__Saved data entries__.
== Segment start ==

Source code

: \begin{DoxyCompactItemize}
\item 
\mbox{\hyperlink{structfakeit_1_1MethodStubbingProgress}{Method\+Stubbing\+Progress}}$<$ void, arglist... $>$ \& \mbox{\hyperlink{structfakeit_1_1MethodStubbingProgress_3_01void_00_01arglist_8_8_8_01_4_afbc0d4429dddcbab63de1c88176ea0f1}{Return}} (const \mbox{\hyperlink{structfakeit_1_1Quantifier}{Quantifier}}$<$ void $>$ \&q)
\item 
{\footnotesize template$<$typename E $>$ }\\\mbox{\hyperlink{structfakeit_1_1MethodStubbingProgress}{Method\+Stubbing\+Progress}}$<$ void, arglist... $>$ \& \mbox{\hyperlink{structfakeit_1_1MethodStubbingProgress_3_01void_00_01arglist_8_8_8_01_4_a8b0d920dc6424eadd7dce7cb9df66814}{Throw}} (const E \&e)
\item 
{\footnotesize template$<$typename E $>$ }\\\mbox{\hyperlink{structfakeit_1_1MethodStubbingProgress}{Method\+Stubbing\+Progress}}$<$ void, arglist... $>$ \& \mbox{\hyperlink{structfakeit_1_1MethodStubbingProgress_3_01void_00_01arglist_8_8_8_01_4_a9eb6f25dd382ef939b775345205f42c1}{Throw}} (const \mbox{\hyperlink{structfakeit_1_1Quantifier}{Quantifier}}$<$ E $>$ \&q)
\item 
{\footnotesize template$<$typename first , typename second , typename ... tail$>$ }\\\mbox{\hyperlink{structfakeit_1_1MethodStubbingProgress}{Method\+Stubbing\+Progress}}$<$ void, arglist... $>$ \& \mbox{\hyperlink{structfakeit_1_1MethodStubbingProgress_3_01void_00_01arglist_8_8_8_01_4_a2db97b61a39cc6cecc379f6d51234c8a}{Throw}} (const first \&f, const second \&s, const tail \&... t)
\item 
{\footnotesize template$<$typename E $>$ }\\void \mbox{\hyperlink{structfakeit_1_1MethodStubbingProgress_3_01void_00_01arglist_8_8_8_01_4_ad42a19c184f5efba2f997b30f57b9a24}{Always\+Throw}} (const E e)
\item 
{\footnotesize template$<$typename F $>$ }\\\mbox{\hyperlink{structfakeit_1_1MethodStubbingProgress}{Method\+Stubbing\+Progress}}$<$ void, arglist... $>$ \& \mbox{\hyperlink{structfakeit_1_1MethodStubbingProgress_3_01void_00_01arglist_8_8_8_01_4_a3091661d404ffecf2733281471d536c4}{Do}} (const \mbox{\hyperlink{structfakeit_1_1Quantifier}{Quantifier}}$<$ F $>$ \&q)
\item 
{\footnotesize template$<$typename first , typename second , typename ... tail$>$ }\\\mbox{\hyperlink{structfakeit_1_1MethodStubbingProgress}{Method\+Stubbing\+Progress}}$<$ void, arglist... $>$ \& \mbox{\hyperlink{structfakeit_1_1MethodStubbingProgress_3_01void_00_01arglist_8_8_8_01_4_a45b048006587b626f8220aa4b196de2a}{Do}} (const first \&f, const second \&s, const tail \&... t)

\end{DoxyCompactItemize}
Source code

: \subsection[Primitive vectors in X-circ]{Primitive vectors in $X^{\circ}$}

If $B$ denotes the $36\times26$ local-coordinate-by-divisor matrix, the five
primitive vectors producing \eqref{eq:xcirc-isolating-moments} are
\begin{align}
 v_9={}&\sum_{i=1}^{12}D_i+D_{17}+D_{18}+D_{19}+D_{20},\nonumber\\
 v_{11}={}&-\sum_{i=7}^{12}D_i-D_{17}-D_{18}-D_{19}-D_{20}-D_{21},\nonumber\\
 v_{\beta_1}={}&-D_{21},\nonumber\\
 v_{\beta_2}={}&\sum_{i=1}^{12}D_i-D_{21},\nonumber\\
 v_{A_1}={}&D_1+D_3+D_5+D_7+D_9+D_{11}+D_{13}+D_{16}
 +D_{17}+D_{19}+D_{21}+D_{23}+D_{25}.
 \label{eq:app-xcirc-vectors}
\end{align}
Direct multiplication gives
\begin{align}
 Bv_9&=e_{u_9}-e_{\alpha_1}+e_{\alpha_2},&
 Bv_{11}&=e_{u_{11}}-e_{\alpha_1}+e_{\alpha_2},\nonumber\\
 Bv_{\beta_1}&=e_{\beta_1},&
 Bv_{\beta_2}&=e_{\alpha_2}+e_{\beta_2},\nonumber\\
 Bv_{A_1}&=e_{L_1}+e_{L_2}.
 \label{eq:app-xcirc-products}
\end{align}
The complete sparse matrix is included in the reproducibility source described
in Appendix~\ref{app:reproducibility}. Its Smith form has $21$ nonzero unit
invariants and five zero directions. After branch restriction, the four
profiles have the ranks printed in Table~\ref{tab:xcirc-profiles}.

== Segment end ==

__Prompt__.
Search the records for the word "xcirc" and copy out every line that holds it.

__Answer to the problem__.
primitive vectors producing \eqref{eq:xcirc-isolating-moments} are
 \label{eq:app-xcirc-vectors}
 \label{eq:app-xcirc-products}
profiles have the ranks printed in Table~\ref{tab:xcirc-profiles}.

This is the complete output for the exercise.